Pero, ah cómo no, alacrán dialéctico también:
alacrán no sólo de la moral, de la idea, sino del
humor, no tanto un humor negro como un humor de filo de cuchillo,
para quebrarle la madre al quebranto dándole una sopa de
su propio chocolate. En alguna reunión humosa de cigarrillos,
rumorosa de canciones un tanto anacrónicas y rurales (“Soy
un pobre venadito que habita en la serranía…”.
“Los barandales del puente se estremecen cuando paso…”)
oí a un Pepe Revueltas enconchado sobre el cáliz confortante
de una copa de cualquier alcohol, bueno o malo pero que raspe, desarrollar
una de sus anécdotas de aguafuerte, vistiendo su historia
fantástica con detalles circunstanciales de una cotidianidad
verosímil. Tusitala también él, empezaba con
una exposición realista, una escena trivial de calle o autobús
o tranvía, y seguía con una trama argumental de tres
centavos, normal, de todos los días, para llegar a un final
lateralmente sonriente pero en el fondo inquietante. Era, digamos,
la historia aquella de la Ballena Perseguida. Luego me ha ocurrido
oír esa historia contada por varias personas, y según
cada una de éstas se trataba de la auténtica versión
tal como la contaba Revueltas, y ninguna de esas versiones coincide
del todo con las otras, con la mía: el hilo argumental es
más o menos el mismo, pero los detalles varían y hay
varios desenlaces bifurcados. Yo recuerdo el cuento así,
con la voz media, mate, nada oratoria, de Pepe:
“Yo iba en un tranvía Chapultepec-Zócalo, aquellos
traqueteados tranvías melancólicamente amarillos,
chirriantes en las vueltas, íbamos allí muchas gentes,
y de la calle comenzaron a llegar gritos de que una ballena se había
escapado, herida por los guardianes, del zoológico de Chapultepec,
y en la esquina un hombre, un hombre silencioso y con cierta rareza
en la mirada, subió al tranvía, se agarró de
la barra superior con mano temblorosa y me echó una mirada
suplicante, para hacerme cómplice en su quebranto, y de repente,
zas, no sé cómo, pero supe que ese hombre era la ballena”

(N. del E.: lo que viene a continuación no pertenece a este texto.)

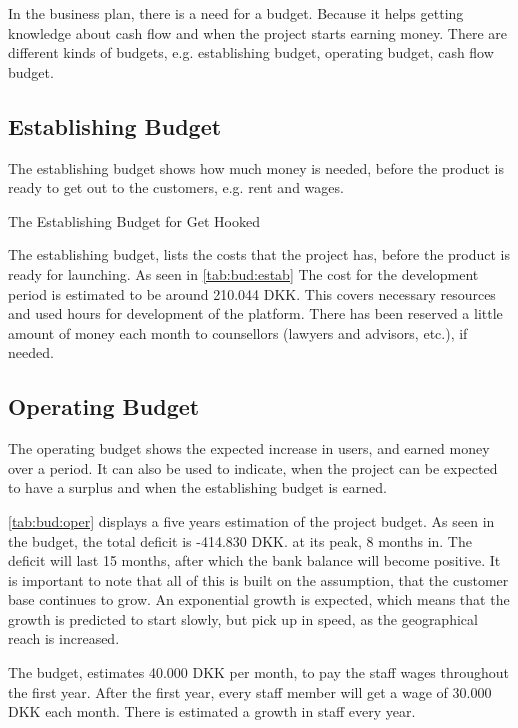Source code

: In the business plan, there is a need for a budget. Because it helps getting knowledge about cash flow and when the project starts earning money. There are different kinds of budgets, e.g. establishing budget, operating budget, cash flow budget.


\subsection{Establishing Budget}
The establishing budget shows how much money is needed, before the product is ready to get out to the customers, e.g. rent and wages.


\begin{table}[H]
\centering
\caption{The Establishing Budget for Get Hooked}
\label{tab:bud:estab}

\end{table}

The establishing budget, lists the costs that the project has, before the product is ready for launching. As seen in \autoref{tab:bud:estab} The cost for the development period is estimated to be around 210.044 DKK. This covers necessary resources and used hours for development of the platform. There has been reserved a little amount of money each month to counsellors (lawyers and advisors, etc.), if needed.

\subsection{Operating Budget}

The operating budget shows the expected increase in users, and earned money over a period. It can also be used to indicate, when the project can be expected to have a surplus and when the establishing budget is earned.

\autoref{tab:bud:oper} displays a five years estimation of the project budget. As seen in the budget, the total deficit is -414.830 DKK. at its peak, 8 months in. The deficit will last 15 months, after which the bank balance will become positive. It is important to note that all of this is built on the assumption, that the customer base continues to grow. An exponential  growth is expected, which means that the growth is predicted to start slowly, but pick up in speed, as the geographical reach is increased.

The budget, estimates 40.000 DKK per month, to pay the staff wages throughout the first year. After the first year, every staff member will get a wage of 30.000 DKK each month. There is estimated a growth in staff every year.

—y a Revueltas le relampagueaban los lentes, como sonriendo
en lugar de los ojos, y se veía que ahora esperaba que alguien
le hiciera la pregunta inevitable, y si, alguien le preguntaba:
—“¿Y cómo supiste eso, Pepe?”, y
Revueltas tenía ahora una triunfal sonrisa labial, porque
ahora podía matar el cuento con el tiro de gracia poética:
“Sí, el hombre era la ballena, era la compañerita
ballena, ésa y no otra era la conclusión correcta
después de un somero pero riguroso análisis, porque
se había gritado que la ballena había recibido un
balazo en el corazón, y como estaba agarrado de la barra,
su saco se había entreabierto, y en la camisa, a la altura
del corazón, había una mancha de sangre que se iba
agrandando, y el hombre, es decir la ballena, me suplicaba con la
pura mirada: No digas nada, compañero…”
Más tarde, una vez, María y yo nos quedamos esperándolo
con otras personas en una repleta aula de clase de la escuela La
Esmeralda, donde iba a dar una conferencia relacionada con su libro
Un proletariado sin cabeza, y alguien murmuraba: “El com-pa-ñe-ri-to
Re-vuel-tas, siempre con sus informalidades”, y afuera llovía
poniendo a la ciudad en gran quebranto y pensé que Revueltas
andaría por quién sabe dónde buscándole
un escondite a la herida compañerita ballena.